Schnellladen in 15 Minuten: Neue E-Auto-Batterie erreicht 1.747,6 W/kg

Lithium-Metall-Batterien gelten als vielversprechend, weil sie deutlich mehr Energie speichern und auch unter härteren Bedingungen arbeiten können als herkömmliche Lithium-Ionen-Batterien, die den Großteil moderner Elektronik antreiben. Ihr volles kommerzielles Potenzial wird bislang jedoch durch den langsamen und ineffizienten Transport von Elektronen und Ionen an der Grenzfläche zwischen den strukturellen Bestandteilen der Batterie und ihrem Elektrolyten ausgebremst – ein Vorgang, der als Ladungsübertragung bezeichnet wird. Verläuft diese Übertragung zu träge, löst sie unerwünschte chemische Reaktionen aus, bei denen Dendriten entstehen – gefährliche, nadelartige metallische Ablagerungen, die die Batterieleistung beeinträchtigen und beim ultraschnellen Laden sogar plötzliche Brände oder Explosionen verursachen können.

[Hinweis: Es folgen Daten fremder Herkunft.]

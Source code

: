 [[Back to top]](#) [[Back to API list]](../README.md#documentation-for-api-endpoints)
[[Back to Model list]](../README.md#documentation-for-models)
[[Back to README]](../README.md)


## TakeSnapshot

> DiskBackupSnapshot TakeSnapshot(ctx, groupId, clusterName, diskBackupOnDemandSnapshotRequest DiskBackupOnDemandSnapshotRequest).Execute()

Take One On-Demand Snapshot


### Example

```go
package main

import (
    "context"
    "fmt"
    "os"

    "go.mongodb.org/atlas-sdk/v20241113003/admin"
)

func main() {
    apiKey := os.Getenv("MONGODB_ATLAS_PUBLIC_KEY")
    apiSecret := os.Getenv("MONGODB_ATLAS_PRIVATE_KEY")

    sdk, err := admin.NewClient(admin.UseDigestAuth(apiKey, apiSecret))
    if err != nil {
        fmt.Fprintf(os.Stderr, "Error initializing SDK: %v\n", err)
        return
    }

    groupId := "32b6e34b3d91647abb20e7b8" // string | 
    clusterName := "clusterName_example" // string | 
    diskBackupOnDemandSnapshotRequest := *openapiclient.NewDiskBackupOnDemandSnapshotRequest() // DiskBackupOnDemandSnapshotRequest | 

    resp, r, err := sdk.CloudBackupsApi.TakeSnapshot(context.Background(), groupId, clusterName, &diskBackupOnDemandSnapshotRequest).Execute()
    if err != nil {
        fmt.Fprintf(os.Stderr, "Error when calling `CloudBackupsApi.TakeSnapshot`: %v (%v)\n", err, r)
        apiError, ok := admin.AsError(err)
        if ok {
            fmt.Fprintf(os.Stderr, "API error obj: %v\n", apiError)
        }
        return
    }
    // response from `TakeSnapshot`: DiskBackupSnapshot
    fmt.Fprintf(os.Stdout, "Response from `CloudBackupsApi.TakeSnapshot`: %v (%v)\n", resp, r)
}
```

Um diese zentrale Einschränkung zu überwinden, hat ein Forschungsteam, das überwiegend von der University of Science and Technology of China stammt, den Elektrolyten der Batterie auf molekularer Ebene neu gestaltet. Wie im Fachjournal Nature Energy beschrieben, fanden die Forschenden einen Weg, die Ladungsübertragung zu beschleunigen, indem sie die Lösungsmittelmoleküle der Flüssigkeit neu anordneten.
Statt einer herkömmlichen Struktur ordneten die Forschenden die Moleküle so an, dass flache, hochgradig organisierte Leitbahnen entstehen, die sie als planar ausgerichtete Elektronenkanäle bezeichnen. Dieses besondere Strukturdesign schafft eine deutlich stärkere und effizientere Bindung zwischen den bewegten Elektronen und den Lithium-Ionen. Durch diese optimierte Verbindung beschleunigen die neu entwickelten Kanäle die zugrunde liegenden chemischen Reaktionen erheblich und beseitigen die trägen Bedingungen, unter denen sich gefährliche Dendriten bilden.
Als das Team seinen entwickelten Elektrolyten in realen Lithium-Metall-Batteriezellen im industriellen Maßstab testete, fielen die Ergebnisse äußerst erfolgreich aus. Dank der flachen Elektronenkanäle erreichten die Batterien stabil und sicher in nur 15 Minuten eine Vollladung bei einer Ladeleistungsdichte von 1.747,6 W/kg.
Die Forschung liefert damit eine belastbare Blaupause, um die extremen elektrochemischen Hürden zu überwinden, die Batterien der nächsten Generation mit hoher Kapazität derzeit noch vom Massenmarkt fernhalten. Sollte die Technologie kommerzialisiert werden, könnten E-Autos mit größerer Reichweite und kürzeren Ladezeiten Realität werden.